Converting a sum of trig functions into a product

Question

Given,
$$\cos{\frac{x}{2}} +\sin{(3x)} + \sqrt{3}\left(\sin\frac{x}{2} + \cos{(3x)}\right)$$
How can we write this as a product?

Some things I have tried:

• Grouping like arguments with each other. Wolfram Alpha gives $$\cos{\frac{x}{2}} + \sqrt{3}\sin{\frac{x}{2}} = 2\sin{\left(\frac{x}{2} + \frac{\pi}{6}\right)}$$but I don't know how to derive that myself or do a similar thing with the $3x$.
• Write $3x$ as $6\frac{x}{2}$ and then using the triple and double angle formulas, but that is much too tedious and there has to be a more efficient way.
• Rewriting $\sqrt{3}$ as $2\sin{\frac{\pi}{3}}$ and then expanding and trying to use the product-to-sum formulas, and then finally grouping like terms and then using the sum-to-product formulas, but that didn't work either.

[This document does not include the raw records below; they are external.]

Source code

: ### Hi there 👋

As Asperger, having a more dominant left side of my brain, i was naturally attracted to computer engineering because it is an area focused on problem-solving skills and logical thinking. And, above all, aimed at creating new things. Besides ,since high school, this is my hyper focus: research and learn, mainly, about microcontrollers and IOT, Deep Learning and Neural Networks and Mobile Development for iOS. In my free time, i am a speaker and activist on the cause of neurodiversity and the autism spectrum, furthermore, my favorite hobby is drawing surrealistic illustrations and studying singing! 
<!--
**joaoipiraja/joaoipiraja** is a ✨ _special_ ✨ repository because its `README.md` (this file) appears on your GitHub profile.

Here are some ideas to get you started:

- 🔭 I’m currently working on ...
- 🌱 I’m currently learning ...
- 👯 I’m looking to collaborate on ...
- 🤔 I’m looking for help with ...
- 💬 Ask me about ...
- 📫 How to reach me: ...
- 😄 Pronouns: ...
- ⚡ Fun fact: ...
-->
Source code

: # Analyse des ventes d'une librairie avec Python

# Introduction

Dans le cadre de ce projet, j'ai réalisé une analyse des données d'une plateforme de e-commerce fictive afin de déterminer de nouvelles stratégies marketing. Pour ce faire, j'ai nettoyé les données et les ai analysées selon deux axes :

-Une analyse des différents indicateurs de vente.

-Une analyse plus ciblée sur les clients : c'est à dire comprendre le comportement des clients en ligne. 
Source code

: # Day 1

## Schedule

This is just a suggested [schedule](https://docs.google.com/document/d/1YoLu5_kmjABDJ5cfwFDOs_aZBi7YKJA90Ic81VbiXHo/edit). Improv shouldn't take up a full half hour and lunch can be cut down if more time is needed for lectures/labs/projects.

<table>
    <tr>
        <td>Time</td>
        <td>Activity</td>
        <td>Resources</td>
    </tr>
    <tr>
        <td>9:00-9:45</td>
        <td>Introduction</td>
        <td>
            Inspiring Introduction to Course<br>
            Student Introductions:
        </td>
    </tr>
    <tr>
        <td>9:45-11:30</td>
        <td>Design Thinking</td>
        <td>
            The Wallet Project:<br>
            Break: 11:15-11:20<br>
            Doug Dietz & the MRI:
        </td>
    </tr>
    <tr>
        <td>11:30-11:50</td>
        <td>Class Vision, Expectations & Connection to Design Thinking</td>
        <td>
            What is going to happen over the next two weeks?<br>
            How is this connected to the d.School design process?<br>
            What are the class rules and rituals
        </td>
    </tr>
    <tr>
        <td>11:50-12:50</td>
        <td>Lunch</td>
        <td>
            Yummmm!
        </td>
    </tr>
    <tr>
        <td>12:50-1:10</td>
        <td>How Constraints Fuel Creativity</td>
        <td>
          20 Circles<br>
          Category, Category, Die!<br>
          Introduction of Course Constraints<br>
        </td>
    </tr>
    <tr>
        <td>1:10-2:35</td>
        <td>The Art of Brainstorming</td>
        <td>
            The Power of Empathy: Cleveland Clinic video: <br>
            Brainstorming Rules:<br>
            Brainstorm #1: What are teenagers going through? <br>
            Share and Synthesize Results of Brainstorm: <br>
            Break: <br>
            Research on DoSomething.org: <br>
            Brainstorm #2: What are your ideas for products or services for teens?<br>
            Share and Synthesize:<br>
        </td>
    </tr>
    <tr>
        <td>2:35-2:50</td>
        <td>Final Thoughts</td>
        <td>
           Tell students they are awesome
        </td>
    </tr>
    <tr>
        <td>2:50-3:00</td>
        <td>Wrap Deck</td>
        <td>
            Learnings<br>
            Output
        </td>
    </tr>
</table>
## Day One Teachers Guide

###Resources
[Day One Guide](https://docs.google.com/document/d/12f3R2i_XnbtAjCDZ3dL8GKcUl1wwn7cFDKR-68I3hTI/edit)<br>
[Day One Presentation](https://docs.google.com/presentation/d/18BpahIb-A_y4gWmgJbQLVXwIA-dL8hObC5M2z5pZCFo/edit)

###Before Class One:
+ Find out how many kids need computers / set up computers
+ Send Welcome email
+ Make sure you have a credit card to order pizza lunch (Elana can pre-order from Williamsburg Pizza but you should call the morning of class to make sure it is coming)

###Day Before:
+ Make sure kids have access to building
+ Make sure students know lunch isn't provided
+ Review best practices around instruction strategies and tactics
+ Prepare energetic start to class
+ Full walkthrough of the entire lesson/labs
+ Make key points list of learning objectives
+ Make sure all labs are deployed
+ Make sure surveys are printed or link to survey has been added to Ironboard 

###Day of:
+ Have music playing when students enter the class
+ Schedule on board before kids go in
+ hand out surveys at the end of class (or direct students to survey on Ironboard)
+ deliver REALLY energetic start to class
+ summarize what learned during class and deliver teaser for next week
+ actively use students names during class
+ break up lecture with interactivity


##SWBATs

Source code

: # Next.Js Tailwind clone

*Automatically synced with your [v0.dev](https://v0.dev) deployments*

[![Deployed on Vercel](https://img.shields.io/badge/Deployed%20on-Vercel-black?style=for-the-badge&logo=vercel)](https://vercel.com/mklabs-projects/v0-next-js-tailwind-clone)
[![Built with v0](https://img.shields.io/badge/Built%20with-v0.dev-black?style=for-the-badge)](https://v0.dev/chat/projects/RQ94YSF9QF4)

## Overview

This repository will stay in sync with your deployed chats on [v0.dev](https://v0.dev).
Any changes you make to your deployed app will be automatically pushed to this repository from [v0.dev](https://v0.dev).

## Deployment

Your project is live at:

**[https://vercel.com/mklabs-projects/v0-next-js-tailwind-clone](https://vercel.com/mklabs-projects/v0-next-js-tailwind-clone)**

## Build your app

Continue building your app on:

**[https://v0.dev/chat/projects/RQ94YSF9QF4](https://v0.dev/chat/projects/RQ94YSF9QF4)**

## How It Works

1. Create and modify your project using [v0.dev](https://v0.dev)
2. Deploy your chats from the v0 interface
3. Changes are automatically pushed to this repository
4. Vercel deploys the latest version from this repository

I feel like I'm overthinking this, so any help or insights would be useful.

Answer 1

$$\cos{\frac{x}{2}} +\sin(3x) + \sqrt{3}\left(\sin\frac{x}{2} + \cos(3x)\right)$$

$$=\cos{\frac{x}{2}} + \sqrt{3}\sin\frac{x}{2} +\sin(3x) + \sqrt{3}\cos(3x)$$

$$=2\left(\frac{1}{2}\cos\frac{x}{2} + \frac{\sqrt{3}}{2}\sin\frac{x}{2} +\frac{1}{2}\sin(3x) + \frac{\sqrt{3}}{2}\cos(3x)\right)$$

Note that $\frac{1}{2}=\sin\frac{\pi}{6}$ and $\frac{\sqrt{3}}{2}=\cos\frac{\pi}{6}$ so:

$$=2\left(\sin\frac{\pi}{6}\cos\frac{x}{2} + \cos\frac{\pi}{6}\sin\frac{x}{2} +\sin\frac{\pi}{6}\sin(3x) + \cos\frac{\pi}{6}\cos(3x)\right)$$

Then using Addition Theorem:

$$=2\left(\sin\left(\frac{x}{2}+\frac{\pi}{6}\right)+\cos\left(3x-\frac{\pi}{6}\right)\right)$$

$$=2\left(\sin\left(\frac{x}{2}+\frac{\pi}{6}\right)+\sin\left(3x+\frac{\pi}{3}\right)\right)$$

Then using Sums to Products:

$$=4\left(\sin\left(\frac{\frac{x}{2}+\frac{\pi}{6}+3x+\frac{\pi}{3}}{2}\right)\cos\left(\frac{\frac{x}{2}+\frac{\pi}{6}-3x-\frac{\pi}{3}}{2}\right)\right)$$

$$=4\sin\left(\frac{7x+\pi}{4}\right)\cos\left(\frac{-15x-\pi}{12}\right)$$

Answer 2

First of all $$ A\cos\alpha+B\sin\alpha=\sqrt{A^2+B^2}\left(\frac{A}{\sqrt{A^2+B^2}}\cos\alpha+\frac{B}{\sqrt{A^2+B^2}}\sin\alpha\right)\\ =\sqrt{A^2+B^2}(\sin\beta\cos\alpha+\cos\beta\sin\alpha)=\sqrt{A^2+B^2}\sin(\beta+\alpha) $$ you only have to find $\beta$ such that $$ \left\{ \begin{align} \sin\beta&=\frac{A}{\sqrt{A^2+B^2}}\\ \cos\beta&=\frac{B}{\sqrt{A^2+B^2}} \end{align} \right. $$ Next, use Sum to product identities.